Another Tacky Sweater Party has come and gone.  While I am pleased that everyone presumably had an amazing time, I feel I would be remiss if I did not address certain behaviors that I, and my boss, find troubling. 

Despite the fact that my line of work does subject me to the high potential for injury from toddler maiming or falls from precarious perches, I do not, at present, have the need for an attorney.  Therefore, I must insist that you refrain from filling the cubbies on the Smith family advent calendar with your business cards.  I assure you, if the day comes when I need the assistance of C. Lee Davis, Jeffery L. Dickerson, Ryan G. Prescott, Suzanne T. Prescott, Carey Olson or Clay Seaton O'Daniel, I will know where to find you.  I always know where to find you.  In the meantime, I have no need for the business cards (or 9 business cards in the case of Mr. O'Daniel...you're an eager one) you so graciously left for me in the space generally reserved for the deposit of children's gifts.

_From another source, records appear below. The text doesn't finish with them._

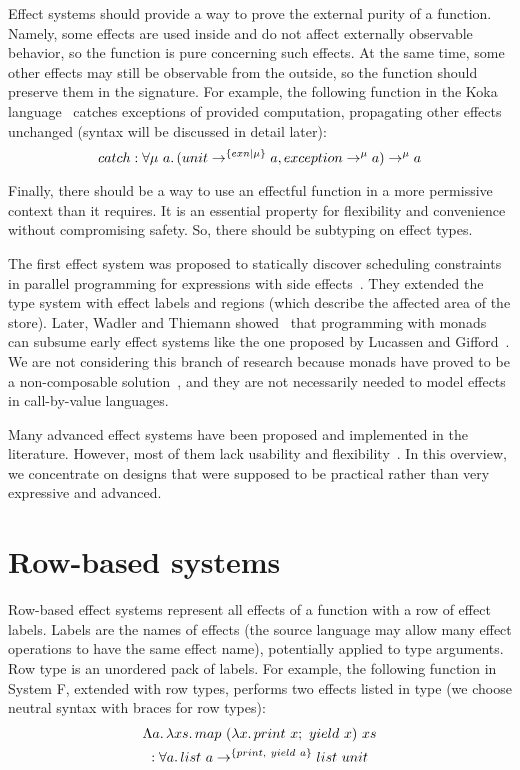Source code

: \documentclass[conference]{IEEEtran}
\newcommand{\seq}{;~}
\newcommand{\ap}{~}
\begin{document}
    Effect systems should provide a way to prove the external purity of a function.
    Namely, some effects are used inside and do not affect externally observable behavior, so the function is pure concerning such effects.
    At the same time, some other effects may still be observable from the outside, so the function should preserve them in the signature.
    For example, the following function in the Koka language~\cite{leijen2014koka, leijen2017type} catches exceptions of provided computation, propagating other effects unchanged (syntax will be discussed in detail later):
    \[catch : \forall \mu\ap a\ldotp (unit\to^{\{exn|\mu\}} a, exception \to^{\mu} a) \to^\mu a\]

    Finally, there should be a way to use an effectful function in a more permissive context than it requires.
    It is an essential property for flexibility and convenience without compromising safety.
    So, there should be subtyping on effect types.


    The first effect system was proposed to statically discover scheduling constraints in parallel programming for expressions with side effects~\cite{lucassen1988polymorphic}.
    They extended the type system with effect labels and regions (which describe the affected area of the store).
    Later, Wadler and Thiemann showed~\cite{wadler2003marriage} that programming with monads~\cite{moggi1988computational} can subsume early effect systems like the one proposed by Lucassen and Gifford~\cite{lucassen1988polymorphic}.
    We are not considering this branch of research because monads have proved to be a non-composable solution~\cite{liang1995monad, kiselyov2013extensible}, and they are not necessarily needed to model effects in call-by-value languages.

    Many advanced effect systems have been proposed and implemented in the literature.
    However, most of them lack usability and flexibility~\cite{odersky2022scoped}.
    In this overview, we concentrate on designs that were supposed to be practical rather than very expressive and advanced.


    \section{Row-based systems} \label{sec:rows}

    Row-based effect systems represent all effects of a function with a row of effect labels.
    Labels are the names of effects (the source language may allow many effect operations to have the same effect name), potentially applied to type arguments.
    Row type is an unordered pack of labels.
    For example, the following function in System F, extended with row types, performs two effects listed in type (we choose neutral syntax with braces for row types):
    \begin{multline*}
        \Lambda a\ldotp\lambda xs\ldotp map \ap (\lambda x\ldotp print\ap x\seq yield\ap x) \ap xs \\ : \forall a \ldotp list\ap a \to^{\{print, ~yield \ap a\}} list \ap unit
    \end{multline*}
\end{document}
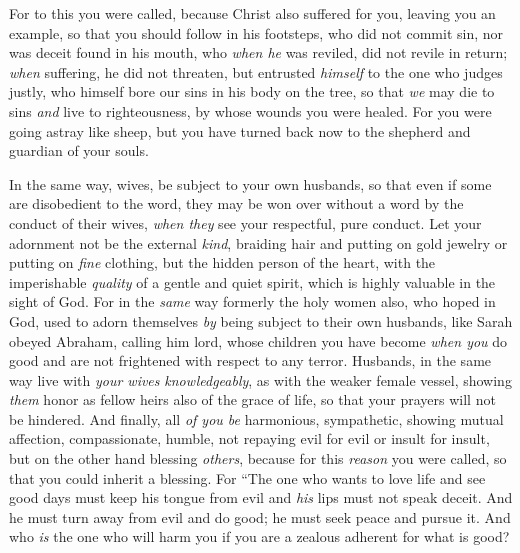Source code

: \begin{biblechapter}
\verse For to this you were called, because Christ also suffered for you, leaving you an example, so that you should follow in his footsteps,
\verse who did not commit sin, nor was deceit found in his mouth,
\verse who \textit{when he} was reviled, did not revile in return; \textit{when} suffering, he did not threaten, but entrusted \textit{himself} to the one who judges justly,
\verse who himself bore our sins in his body on the tree, so that \textit{we} may die to sins \textit{and} live to righteousness, by whose wounds you were healed.
\verse For you were going astray like sheep, but you have turned back now to the shepherd and guardian of your souls.
\end{biblechapter}

\begin{biblechapter} %
 In the same way, wives, be subject to your own husbands, so that even if some are disobedient to the word, they may be won over without a word by the conduct of their wives,
\verse \textit{when they} see your respectful, pure conduct.
\verse Let your adornment not be the external \textit{kind}, braiding hair and putting on gold jewelry or putting on \textit{fine} clothing,
\verse but the hidden person of the heart, with the imperishable \textit{quality} of a gentle and quiet spirit, which is highly valuable in the sight of God.
\verse For in the \textit{same} way formerly the holy women also, who hoped in God, used to adorn themselves \textit{by} being subject to their own husbands,
\verse like Sarah obeyed Abraham, calling him lord, whose children you have become \textit{when you} do good and are not frightened with respect to any terror.
\verse Husbands, in the same way live with \textit{your wives} \textit{knowledgeably}, as with the weaker female vessel, showing \textit{them} honor as fellow heirs also of the grace of life, so that your prayers will not be hindered.
 And finally, all \textit{of you be} harmonious, sympathetic, showing mutual affection, compassionate, humble,
\verse not repaying evil for evil or insult for insult, but on the other hand blessing \textit{others}, because for this \textit{reason} you were called, so that you could inherit a blessing.
\verse For
\verse “The one who wants to love life 
and see good days 
must keep his tongue from evil 
and \textit{his} lips must not speak deceit.
\verse And he must turn away from evil and do good; 
he must seek peace and pursue it.
 And who \textit{is} the one who will harm you if you are a zealous adherent for what is good?

\end{biblechapter}

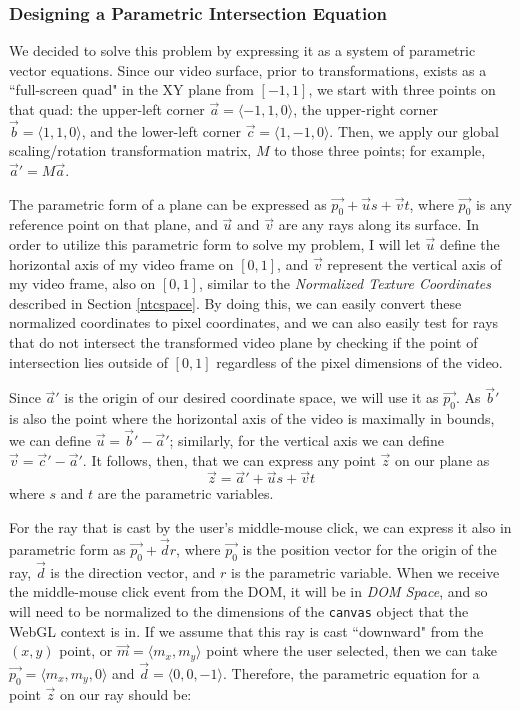 \subsubsection{Designing a Parametric Intersection Equation}
    We decided to solve this problem by expressing it as a system of parametric vector equations.\cite{parametriceq} Since our video surface, prior to transformations, exists as a ``full-screen quad" in the XY plane from $[-1,1]$, we start with three points on that quad: the upper-left corner $\vec{a}=\langle-1,1,0\rangle$, the upper-right corner $\vec{b}=\langle1,1,0\rangle$, and the lower-left corner $\vec{c}=\langle1,-1,0\rangle$. Then, we apply our global scaling/rotation transformation matrix, $M$ to those three points; for example, $\vec{a}'=M\vec{a}$.\par
    The parametric form of a plane can be expressed as $\vec{p_0}+\vec{u}s+\vec{v}t$, where $\vec{p_0}$ is any reference point on that plane, and $\vec{u}$ and $\vec{v}$ are any rays along its surface. In order to utilize this parametric form to solve my problem, I will let $\vec{u}$ define the horizontal axis of my video frame on $[0,1]$, and $\vec{v}$ represent the vertical axis of my video frame, also on $[0,1]$, similar to the \emph{Normalized Texture Coordinates} described in Section \ref{ntcspace}. By doing this, we can easily convert these normalized coordinates to pixel coordinates, and we can also easily test for rays that do not intersect the transformed video plane by checking if the point of intersection lies outside of $[0,1]$ regardless of the pixel dimensions of the video.\par
    Since $\vec{a}'$ is the origin of our desired coordinate space, we will use it as $\vec{p_0}$. As $\vec{b}'$ is also the point where the horizontal axis of the video is maximally in bounds, we can define $\vec{u}=\vec{b}'-\vec{a}'$; similarly, for the vertical axis we can define $\vec{v}=\vec{c}'-\vec{a}'$. It follows, then, that we can express any point $\vec{z}$ on our plane as
    \begin{equation}
    \vec{z}=\vec{a}'+\vec{u}s+\vec{v}t
    \end{equation}
where $s$ and $t$ are the parametric variables.\par
    For the ray that is cast by the user's middle-mouse click, we can express it also in parametric form as $\vec{p_0}+\vec{d}r$, where $\vec{p_0}$ is the position vector for the origin of the ray, $\vec{d}$ is the direction vector, and $r$ is the parametric variable. When we receive the middle-mouse click event from the DOM, it will be in \emph{DOM Space}, and so will need to be normalized to the dimensions of the \texttt{canvas} object that the WebGL context is in. If we assume that this ray is cast ``downward" from the $(x,y)$ point, or $\vec{m}=\langle m_x, m_y \rangle$ point where the user selected, then we can take $\vec{p_0}=\langle m_x, m_y, 0 \rangle$ and $\vec{d}=\langle 0, 0, -1 \rangle$. Therefore, the parametric equation for a point $\vec{z}$ on our ray should be:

Similarly, I am currently without the need of the services of one Amy M. Harrison.  As Santa pays me in leftover Christmas Cookies and Eggnog, I have no taxable income and no use for an accountant.  Thankfully the laws at the North Pole are flexible in that regard. 

As for the office furniture salesman and "Keith" working for Intelux, you have demonstrated excellent networking skills in having your cards delivered without (1) being present at the party, or (2) ever having met the Smiths before.  Santa likes to reward dedication to the job.  You can expect a little extra in your stocking this year.  Clever.  As a devious elf, I can appreciate that.

While I am thankful for your willingness to serve, I do ask, in the future, please do not make my job more difficult by unnecessarily crowding the calendar.  I'm a small elf.  Those cards are hard for me to dispose of.  Also, I must ask that you please conduct yourselves like adults in the future.  Crab risotto appetizers are meant to be eaten, not tossed at each other as in a middle school food fight, for some poor elf to pick up the next day.  Remember, Santa is watching.  Please, govern yourselves accordingly.

Sincerely,

Jacque-Jacque Le Elf
Child Observational Specialist, First Class

Tuesday, November 23, 2010

Life Imitates Art. Or Is It The Other Way Around?

I'm not sure she's a true artiste, but Ellie's drawings are definitely becoming more realistic.  Just last week she came home with this:

I asked her who was in the picture.  She says (with an exaggerated eye roll) "Mommy, of course it's you telling me 'no'!"  Well, of course.  How silly of me.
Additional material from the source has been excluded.